Intrahepatic complications of hydatid cysts include cyst rupture and infection. Although rupture may be related to minor trauma, the natural history of hepatic hydatid cysts implies rupture as a
complication in 50%–90% of cases. Passage of the cyst contents into the host's blood circulation can produce anaphylaxia due to the antigenic nature of the cyst fluid, although cyst rupture may
be clinically silent. Lewall and McCorkell classified rupture of echinococcal cysts into 3 types: (1) contained, communicating, and direct. Contained ruptures occur when the endocyst ruptures but the
pericyst remains intact. Endocyst detachment is seen at cross-sectional imaging as floating membranes within the cyst. Contained rupture may be related to degeneration, trauma, or response to
therapy. Communicating rupture implies passage of the cyst contents into the biliary radicles that have been incorporated into the pericyst. Direct rupture occurs when both the pericyst and endocyst
rupture, allowing free spillage of hydatid material into the peritoneal cavity, pleural cavity, hollow viscera, abdominal wall, and so on. Direct rupture is more frequent in lesions located near the
edge of the liver, where there may be less protection for the cyst due to a deficient pericyst and little host tissue to offer support. In communicating and direct ruptures, the cyst empties and may
become smaller and less spherical. As many as 90% of hepatic hydatid cysts are of the second type, usually silent. Communicating rupture of a cyst into the biliary system may occur through small
fissures or bile-cyst fistulas or through a wide perforation that allows access to a main biliary branch. Rupture into the larger tree occurs in 5-15% of cases and, in this situation, obstructive
jaundice or cholangitis is much more common than when communication is small. It is essential that imaging findings that suggest a biliary communication be reported to ensure adequate surgical
management. Diagnosis of a hepatic hydatid cyst’s rupture into the biliary tree should be based on a clinical, laboratory, and imaging findings. Clinical symptoms and findings are non-specific,
although nausea and vomiting, together with an alkaline phosphatase concentration greater than 144 U/L and a total bilirrubin concentration greater than 0.8 mg/dL are independent clinical factors for
occult rupture. The presence or a history of jaundice is an independent predictor of frank rupture. Radiological signs of a hydatid cyst’s rupture into the biliary tree include demonstration of
a defect in the cyst wall, a communication between the cyst and the biliary tree, and the presence of hydatid material within the biliary tree.
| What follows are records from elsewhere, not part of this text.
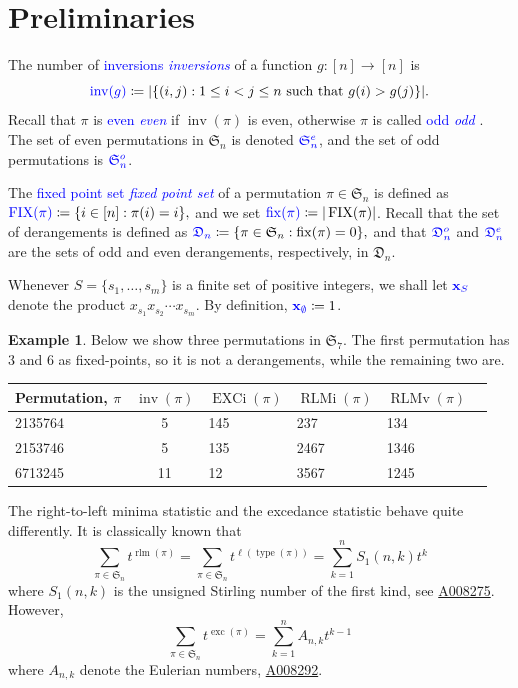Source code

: \documentclass[reqno]{amsart}
\theoremstyle{definition}
\newtheorem{example}[theorem]{Example}
\newcommand{\stirlingOne}[2]{{S_1(#1,#2)}}
\newcommand{\defin}[1]{%
\relax\ifmmode%
\textcolor{blue}{#1}%
\else\textcolor{blue}{\emph{#1}}%
\fi%
}
\newcommand{\oeis}[1]{\href{http://oeis.org/#1}{#1}}
\newcommand{\xvec}{\mathbf{x}}
\newcommand{\symS}{\mathfrak{S}}
\newcommand{\dArr}{\mathfrak{D}}
\DeclareMathOperator{\inv}{inv}
\DeclareMathOperator{\type}{type}
\DeclareMathOperator{\length}{\ell}
\DeclareMathOperator{\fix}{fix}
\DeclareMathOperator{\FIX}{FIX}
\DeclareMathOperator{\exc}{exc}
\DeclareMathOperator{\EXCi}{EXCi}
\DeclareMathOperator{\rlm}{rlm}
\DeclareMathOperator{\RLMv}{RLMv}
\DeclareMathOperator{\RLMi}{RLMi}
\begin{document}
\section{Preliminaries}\label{sec:prelim}


The number of \defin{inversions} of a function $g:[n]\to [n]$ is
\begin{equation}\label{eq:invDef}
\defin{\inv(g)} \coloneqq |\{ (i,j) : 1\leq i < j \leq n \text{ such that } g(i)>g(j) \}|.
\end{equation}
%
Recall that $\pi$ is \defin{even} if $\inv(\pi)$ is even, otherwise $\pi$ is called \defin{odd}. 
The set of even permutations in $\symS_n$ is denoted $\defin{\symS^e_n}$,
and the set of odd permutations is $\defin{\symS^o_n}$.

\medskip 

The \defin{fixed point set} of a permutation $\pi \in \symS_n$ is defined as
$
  \defin{\FIX(\pi)} \coloneqq \{ i \in [n] : \pi(i) = i \},
$
and we set $\defin{\fix(\pi)} \coloneqq |\FIX(\pi)|$.
Recall that the set of derangements is defined as
$
 \defin{\dArr_n} \coloneqq \{ \pi \in \symS_n : \fix(\pi) = 0 \},
$
and that $\defin{\dArr^o_n}$ and $\defin{\dArr^e_n}$
are the sets of odd and even derangements, respectively, in $\dArr_n$.

Whenever $S = \{s_1,\dotsc,s_m\}$ is a finite set of positive integers,
we shall let $\defin{\xvec_S}$ denote the product $x_{s_1}x_{s_2}\dotsm x_{s_m}$.
By definition, $\defin{\xvec_\emptyset} \coloneqq 1$.


\begin{example}
Below we show three permutations in $\symS_7$.
The first permutation has $3$ and $6$ as fixed-points, so it is not a derangements,
while the remaining two are.
\begin{center}
 \begin{tabular}{l c llll}
  Permutation, $\pi$ & $\inv(\pi)$ & $\EXCi(\pi)$ &  $\RLMi(\pi)$ & $\RLMv(\pi)$  \\
  \midrule 
 2135764 & 5 & 145 & 237 & 134  \\
 2153746 & 5 & 135 & 2467 & 1346  \\
 6713245 & 11 & 12 & 3567 & 1245 
 \end{tabular}
\end{center}
\end{example}

The right-to-left minima statistic and the excedance statistic 
behave quite differently. It is classically known that
\[
   \sum_{\pi \in \symS_n} t^{\rlm(\pi)} = 
   \sum_{\pi \in \symS_n} t^{\length(\type(\pi))} =
   \sum_{k=1}^n \stirlingOne{n}{k} t^k 
\]
where $\stirlingOne{n}{k}$ is the unsigned Stirling number of the first kind,
see \oeis{A008275}.
%
However,
\[
 \sum_{\pi \in \symS_n} t^{\exc(\pi)} = 
 \sum_{k=1}^{n} A_{n,k} t^{k-1} 
\]
where $A_{n,k}$ denote the Eulerian numbers, \oeis{A008292}.
\end{document}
On sonography, intrabiliary material appears as a
hypoechoic or echogenic structures of varying sizes and shapes without acoustic shadowing. Fragmented membranes are seen as highly echogenic linear structures. At contrast enhanced ultrasound these
lesions are hypo vascular at, portal, and late phases. On computed tomography an interruption in the cyst wall represents the communication between the cyst and the biliary tree. MR imaging may
demonstrate interruption in the low-signal-intensity rim of the cyst wall as well as extrusion of contents through the defect.